_SUPPLIED DATA_
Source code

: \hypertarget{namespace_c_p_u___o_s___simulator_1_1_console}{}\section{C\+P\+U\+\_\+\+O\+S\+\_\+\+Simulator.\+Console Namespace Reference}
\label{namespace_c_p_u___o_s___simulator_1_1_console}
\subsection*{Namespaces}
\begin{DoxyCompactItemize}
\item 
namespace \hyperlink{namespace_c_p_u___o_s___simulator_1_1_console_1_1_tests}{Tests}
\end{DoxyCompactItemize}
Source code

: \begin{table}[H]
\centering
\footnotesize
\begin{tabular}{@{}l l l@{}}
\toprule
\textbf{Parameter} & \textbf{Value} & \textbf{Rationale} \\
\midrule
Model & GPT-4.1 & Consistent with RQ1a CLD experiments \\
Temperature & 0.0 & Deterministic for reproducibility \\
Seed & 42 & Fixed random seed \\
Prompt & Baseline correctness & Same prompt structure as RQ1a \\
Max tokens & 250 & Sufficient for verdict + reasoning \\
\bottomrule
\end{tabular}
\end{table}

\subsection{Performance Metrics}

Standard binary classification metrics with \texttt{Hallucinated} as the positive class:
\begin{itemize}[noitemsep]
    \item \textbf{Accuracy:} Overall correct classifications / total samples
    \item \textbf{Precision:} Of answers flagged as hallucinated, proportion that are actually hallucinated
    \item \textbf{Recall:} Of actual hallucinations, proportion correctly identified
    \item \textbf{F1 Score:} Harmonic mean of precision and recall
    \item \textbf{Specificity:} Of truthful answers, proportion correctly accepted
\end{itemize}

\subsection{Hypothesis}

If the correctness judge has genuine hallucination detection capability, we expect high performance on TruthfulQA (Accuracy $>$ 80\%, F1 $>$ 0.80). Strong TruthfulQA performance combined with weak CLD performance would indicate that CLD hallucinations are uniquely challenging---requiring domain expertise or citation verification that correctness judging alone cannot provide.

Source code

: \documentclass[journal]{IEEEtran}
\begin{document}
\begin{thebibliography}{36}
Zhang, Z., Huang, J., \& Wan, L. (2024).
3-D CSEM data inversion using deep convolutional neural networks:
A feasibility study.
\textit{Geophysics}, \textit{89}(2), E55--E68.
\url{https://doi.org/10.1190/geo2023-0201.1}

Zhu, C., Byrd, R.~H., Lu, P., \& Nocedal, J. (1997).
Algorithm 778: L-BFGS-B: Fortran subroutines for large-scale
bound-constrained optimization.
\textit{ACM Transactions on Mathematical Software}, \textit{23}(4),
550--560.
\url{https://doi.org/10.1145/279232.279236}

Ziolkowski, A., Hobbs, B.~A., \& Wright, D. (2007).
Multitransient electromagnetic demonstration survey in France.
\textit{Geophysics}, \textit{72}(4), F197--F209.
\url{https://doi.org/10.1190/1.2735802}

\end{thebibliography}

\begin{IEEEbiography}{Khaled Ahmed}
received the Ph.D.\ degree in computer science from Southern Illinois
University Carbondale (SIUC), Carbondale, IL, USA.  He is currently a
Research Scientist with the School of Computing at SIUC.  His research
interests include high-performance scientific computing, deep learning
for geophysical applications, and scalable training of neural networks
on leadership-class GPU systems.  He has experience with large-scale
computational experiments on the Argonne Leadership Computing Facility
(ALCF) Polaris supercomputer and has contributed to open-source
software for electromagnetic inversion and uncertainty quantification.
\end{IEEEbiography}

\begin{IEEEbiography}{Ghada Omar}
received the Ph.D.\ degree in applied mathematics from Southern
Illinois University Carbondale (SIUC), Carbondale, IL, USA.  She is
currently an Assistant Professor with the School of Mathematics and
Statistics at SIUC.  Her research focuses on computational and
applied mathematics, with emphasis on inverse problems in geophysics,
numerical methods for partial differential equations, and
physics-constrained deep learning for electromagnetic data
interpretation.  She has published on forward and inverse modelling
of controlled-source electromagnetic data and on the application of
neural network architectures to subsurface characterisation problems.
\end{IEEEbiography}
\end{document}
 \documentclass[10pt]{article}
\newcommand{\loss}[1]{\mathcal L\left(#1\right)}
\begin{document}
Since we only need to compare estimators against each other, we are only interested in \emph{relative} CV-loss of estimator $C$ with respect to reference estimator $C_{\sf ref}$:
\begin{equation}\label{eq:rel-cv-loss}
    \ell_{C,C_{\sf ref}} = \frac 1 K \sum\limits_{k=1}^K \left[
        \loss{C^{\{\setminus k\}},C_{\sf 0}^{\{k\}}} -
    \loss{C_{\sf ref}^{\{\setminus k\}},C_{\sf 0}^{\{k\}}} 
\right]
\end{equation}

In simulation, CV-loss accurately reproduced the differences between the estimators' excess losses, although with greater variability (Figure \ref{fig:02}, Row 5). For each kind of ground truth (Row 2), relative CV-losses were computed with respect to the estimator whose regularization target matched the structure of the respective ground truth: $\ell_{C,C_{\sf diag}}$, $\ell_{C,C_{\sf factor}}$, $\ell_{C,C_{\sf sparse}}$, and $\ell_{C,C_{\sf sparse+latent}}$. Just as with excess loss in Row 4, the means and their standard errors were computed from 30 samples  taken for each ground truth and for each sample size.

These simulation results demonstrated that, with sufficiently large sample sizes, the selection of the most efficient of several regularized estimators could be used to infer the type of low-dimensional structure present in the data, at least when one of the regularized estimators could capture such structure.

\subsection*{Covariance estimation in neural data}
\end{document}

_PROBLEM TO WORK ON_
Some lines in the material contain "problems". Show all of them.

_OUTPUT BELOW_
applied mathematics, with emphasis on inverse problems in geophysics,
neural network architectures to subsurface characterisation problems.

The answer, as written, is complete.